We have two services running: an application and a PostgreSQL database.
We’ve used the fly postgres attach command to attach the database to the app service.
Everything was fine for the first minutes, but after some deploys we’ve begin receiving the following error:
could not translate host name "<snip>.flycast" to address: Name or service not known
Some more details:
The omitted name is the name of the DB service
It works intermittently so the configuration should be mostly ok
I am NOT trying to connect from my machine, I get the error from the app service
From the dashboard everything looks ok (both services are green)
We’re able to connect manually using the Fly CLI even when it’s failing on the app service
Also, don’t know if it’s related but we’re having issues connecting via SSH using fly ssh console.
We can connect if we use the -s flag to manually choose a specific machine, but the other one just won’t work. We don’t have any kind of VPN setup. This is the error we get:
Error: error connecting to SSH server: ssh: handshake failed: ssh: unable to authenticate, attempted methods [none publickey], no supported methods remain
Any ideas on what might be wrong or what we should check?
Or is it just a DNS outage?
Our application service has two machines attached (let’s call them A and B), and one of them gives issues while connecting via SSH (let’s say B).
I tried forcing each specific machine to serve the response by stopping the other: when only A was active the application could connect to the database, and when only B was active it could not.
This is the error from the logs when I try to connect:
I tried re-creating the machine but the new one has the same issue.
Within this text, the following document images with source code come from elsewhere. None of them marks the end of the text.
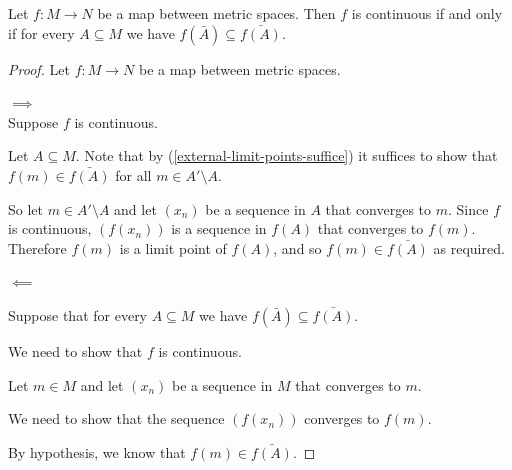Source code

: \documentclass[12pt]{article}
\begin{document}
\begin{claim*}
  Let $f:M \to N$ be a map between metric spaces. Then $f$ is continuous if and only if for every
  $A \subseteq M$ we have $f(\bar A) \subseteq \bar{f(A)}$.
\end{claim*}

\begin{proof}
  Let $f:M \to N$ be a map between metric spaces.

  $\implies$\\
  Suppose $f$ is continuous.

  Let $A \subseteq M$. Note that by (\ref{external-limit-points-suffice}) it suffices to show that
  $f(m) \in \bar{f(A)}$ for all $m \in A' \setminus A$.

  So let $m \in A' \setminus A$ and let $(x_n)$ be a sequence in $A$ that converges to $m$. Since
  $f$ is continuous, $(f(x_n))$ is a sequence in $f(A)$ that converges to $f(m)$. Therefore $f(m)$
  is a limit point of $f(A)$, and so $f(m) \in \bar{f(A)}$ as required.

  $\impliedby$\\


  Suppose that for every $A \subseteq M$ we have $f(\bar A) \subseteq \bar{f(A)}$.


  We need to show that $f$ is continuous.


  Let $m \in M$ and let $(x_n)$ be a sequence in $M$ that converges to $m$.

  We need to show that the sequence $(f(x_n))$ converges to $f(m)$.

  By hypothesis, we know that $f(m) \in \bar{f(A)}$.





\end{proof}
\end{document}
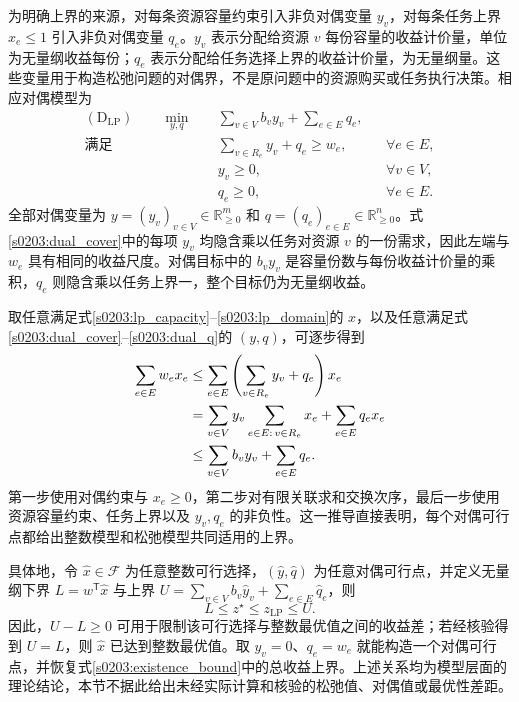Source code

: 为明确上界的来源，对每条资源容量约束引入非负对偶变量 $y_v$，对每条任务上界 $x_e\leq1$ 引入非负对偶变量 $q_e$。$y_v$ 表示分配给资源 $v$ 每份容量的收益计价量，单位为无量纲收益每份；$q_e$ 表示分配给任务选择上界的收益计价量，为无量纲量。这些变量用于构造松弛问题的对偶界，不是原问题中的资源购买或任务执行决策。相应对偶模型为
\begin{subequations}
\label{s0203:dual}
\begin{align}
 (\mathrm D_{\mathrm{LP}})\qquad
 \min_{y,q}\quad
 &\sum_{v\in V}b_vy_v+\sum_{e\in E}q_e,
 \label{s0203:dual_objective}\\
 \text{满足}\quad
 &\sum_{v\in R_e}y_v+q_e\geq w_e,
 &&\forall e\in E,
 \label{s0203:dual_cover}\\
 &y_v\geq0,
 &&\forall v\in V,
 \label{s0203:dual_y}\\
 &q_e\geq0,
 &&\forall e\in E.
 \label{s0203:dual_q}
\end{align}
\end{subequations}
全部对偶变量为 $y=(y_v)_{v\in V}\in\mathbb R_{\geq0}^{m}$ 和 $q=(q_e)_{e\in E}\in\mathbb R_{\geq0}^{n}$。式\eqref{s0203:dual_cover}中的每项 $y_v$ 均隐含乘以任务对资源 $v$ 的一份需求，因此左端与 $w_e$ 具有相同的收益尺度。对偶目标中的 $b_vy_v$ 是容量份数与每份收益计价量的乘积，$q_e$ 则隐含乘以任务上界一，整个目标仍为无量纲收益。

取任意满足式\eqref{s0203:lp_capacity}--\eqref{s0203:lp_domain}的 $x$，以及任意满足式\eqref{s0203:dual_cover}--\eqref{s0203:dual_q}的 $(y,q)$，可逐步得到
\begin{align}
 \sum_{e\in E}w_e x_e
 &\leq\sum_{e\in E}
 \left(\sum_{v\in R_e}y_v+q_e\right)x_e
 \notag\\
 &=\sum_{v\in V}y_v
 \sum_{e\in E:\,v\in R_e}x_e
 +\sum_{e\in E}q_e x_e
 \notag\\
 &\leq\sum_{v\in V}b_vy_v+\sum_{e\in E}q_e.
 \label{s0203:weak_duality}
\end{align}
第一步使用对偶约束与 $x_e\geq0$，第二步对有限关联求和交换次序，最后一步使用资源容量约束、任务上界以及 $y_v,q_e$ 的非负性。这一推导直接表明，每个对偶可行点都给出整数模型和松弛模型共同适用的上界。

具体地，令 $\widehat x\in\mathcal F$ 为任意整数可行选择，$(\widehat y,\widehat q)$ 为任意对偶可行点，并定义无量纲下界 $L=w^{\mathsf T}\widehat x$ 与上界 $U=\sum_{v\in V}b_v\widehat y_v+\sum_{e\in E}\widehat q_e$，则
\begin{equation}
 L\leq z^\star\leq z_{\mathrm{LP}}\leq U.
 \label{s0203:bound_chain}
\end{equation}
因此，$U-L\geq0$ 可用于限制该可行选择与整数最优值之间的收益差；若经核验得到 $U=L$，则 $\widehat x$ 已达到整数最优值。取 $y_v=0$、$q_e=w_e$ 就能构造一个对偶可行点，并恢复式\eqref{s0203:existence_bound}中的总收益上界。上述关系均为模型层面的理论结论，本节不据此给出未经实际计算和核验的松弛值、对偶值或最优性差距。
I could disable auto-scaling and keep the one machine working (traffic won’t be high) but I fear it could break anytime and go offline.
Any tips on how to solve this aside from re-creating the organization like the other poster did?
Right… It’s generally important to avoid single-machine deployments on Fly, .
Unfortunately it’s unclear what fixes these—or even what the underlying cause is.
(Older posts suggest that it’s a metadata synchronization lag within the infrastructure, , but those internals may have changed a lot in the interim.)
The Fly.io platform as a whole seems under increased strain this week, so perhaps simply waiting a little and then retrying machine re-creation, during off-peak hours, might shake things loose. (I would keep B listed but stopped—and then fly m clone machine A. This minimizes the odds of landing in the exact same (glitch-prone?) spot as before.) It might be that API calls are silently faulting during the machine’s setup phase, or that its particular physical host is having load-related network problems.
Failing that, it might suffice to create a new application, rather than an entire new organization, .